Miriam Zolan is Professor of Biology at Indiana University. She is a Fellow of the American Association for the Advancement of Science and in 2000 won the Indiana University Teaching Excellence Recognition Award and in 2001 and 2008 the Trustees' Teaching Award. Her laboratory focuses on genes whose products are necessary for two fundamental activities of eukaryotes, the detection and repair of DNA damage, and the production of gametes by meiosis.  An additional interest of hers is in helping Biology graduate students prepare for their roles as future faculty, by giving them hands-on practice in designing lessons, and working with them in the study of current topics in teaching and learning. 

April SievertApril Sievert
Anthropology
Faculty mentor, Co-Investigator

April K. Sievert is an archaeologist who teaches graduate pedagogy and helped to develop undergraduate teaching internships in the Department of Anthropology, where she also serves as Director of Undergraduate Studies. She has collaborated with graduate students on research about active learning, individualized majors, archaeological outreach, and graduate student preparation for teaching. Her current field research at Spring Mill State Park in Indiana focuses on rural industrial archaeology, public archaeology, and tourism. She co-produced Traces Left Behind: An Introduction to Archaeology (2008) with IU filmmakers, Tim Miller and Ralph Zuzolo, and co-edited Personal Encounters: A Reader in Cultural Anthropology (2003) with L. S. Walbridge

Katie KearnsKatie Kearns
Center for Innovative Teaching and Learning
Faculty mentor, Co-Investigator

Katie Kearns is a senior instructional consultant with the Center for Innovative Teaching and Learning. She has taught biology courses and been a mentor to graduate student instructors since 1996, first as a graduate student at the University of Georgia and then as an instructor at Boston University. In her current position, Katie helps faculty and associate instructors with course design, implementation, and assessment. Katie is particularly interested in helping graduate students reflect on and document their teaching and in assisting faculty with the development and assessment of graduate pedagogy courses.

Melissa GresalfiMelissa Gresalfi
Learning Sciences
Faculty mentor, Co-Investigator

Melissa Gresalfi’s research considers cognition and social context by examining student learning as a function of participation in activity settings. I conceptualize learning as a trajectory of a student’s participation in a community—a path with a past and present, shaping possibilities for future participation.

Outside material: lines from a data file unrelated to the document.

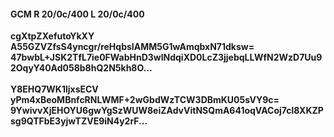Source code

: #### GCM R 20/0c/400 L 20/0c/400
**cgXtpZXefutoYkXY**<br/>**A55GZVZfsS4yncgr/reHqbsIAMM5G1wAmqbxN71dksw=**<br/>**47bwbL+JSK2TfL7ie0FWabHnD3wlNdqiXD0LcZ3jjebqLLWfN2WzD7Uu92OqyY40Ad058b8hQ2N5kh8O...**<br/><br/>
**Y8EHQ7WK1ljxsECV**<br/>**yPm4xBeoMBnfcRNLWMF+2wGbdWzTCW3DBmKU05sVY9c=**<br/>**9YwivvXjEHOYU6gwYgSzWUW8eiZAdvVitNSQmA641oqVACoj7cl8XKZPsg9QTFbE3yjwTZVE9iN4y2rF...**
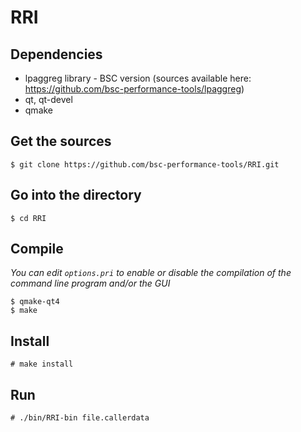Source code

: # RRI

## Dependencies

- lpaggreg library - BSC version (sources available here: https://github.com/bsc-performance-tools/lpaggreg)
- qt, qt-devel
- qmake

## Get the sources

    $ git clone https://github.com/bsc-performance-tools/RRI.git

## Go into the directory

    $ cd RRI

## Compile

*You can edit `options.pri` to enable or disable the compilation of the command line program and/or the GUI*

    $ qmake-qt4
    $ make

## Install

    # make install

## Run

    # ./bin/RRI-bin file.callerdata
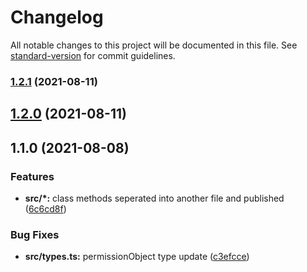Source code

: # Changelog

All notable changes to this project will be documented in this file. See [standard-version](https://github.com/conventional-changelog/standard-version) for commit guidelines.

### [1.2.1](https://github.com/mert-solak/permission-manager/compare/v1.2.0...v1.2.1) (2021-08-11)

## [1.2.0](https://github.com/mert-solak/permission-manager/compare/v1.1.0...v1.2.0) (2021-08-11)

## 1.1.0 (2021-08-08)


### Features

* **src/*:** class methods seperated into another file and published ([6c6cd8f](https://github.com/mert-solak/permission-manager/commit/6c6cd8f9beee250a7ec1ce72e449d3a66d5a10b9))


### Bug Fixes

* **src/types.ts:** permissionObject type update ([c3efcce](https://github.com/mert-solak/permission-manager/commit/c3efcce2021bf341cbb3ba4b959a7c3e5c529690))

Following a situative perspective on learning, SHe has investigated how opportunities to learn get constructed in mathematics classrooms, and how, when, and why different students take up those opportunities. This focus has enabled her to explore the extent to which classroom practices are equitable and to examine categories such as race, gender, and previous mathematical experience as they arise in interaction. Current projects continue to examine students’ mathematics learning in novel classroom contexts, including gaming environments such as Quest Atlantis, and project-based curricula such as New Tech High.

Tyler ChristensenTyler Christensen
Learning Sciences
Graduate Assistant

Tyler Christensen is a doctoral candidate in Learning Sciences and a graduate assistant at the Center for Innovative Teaching and Learning.  He has taught courses in educational psychology at Indiana University Bloomington and as an adjunct faculty member at Indiana University-Purdue University Columbus.  His research explores the use of collaborative reflection activities in improving teacher preparation programs (for more details, see www.tylerchristensen.com).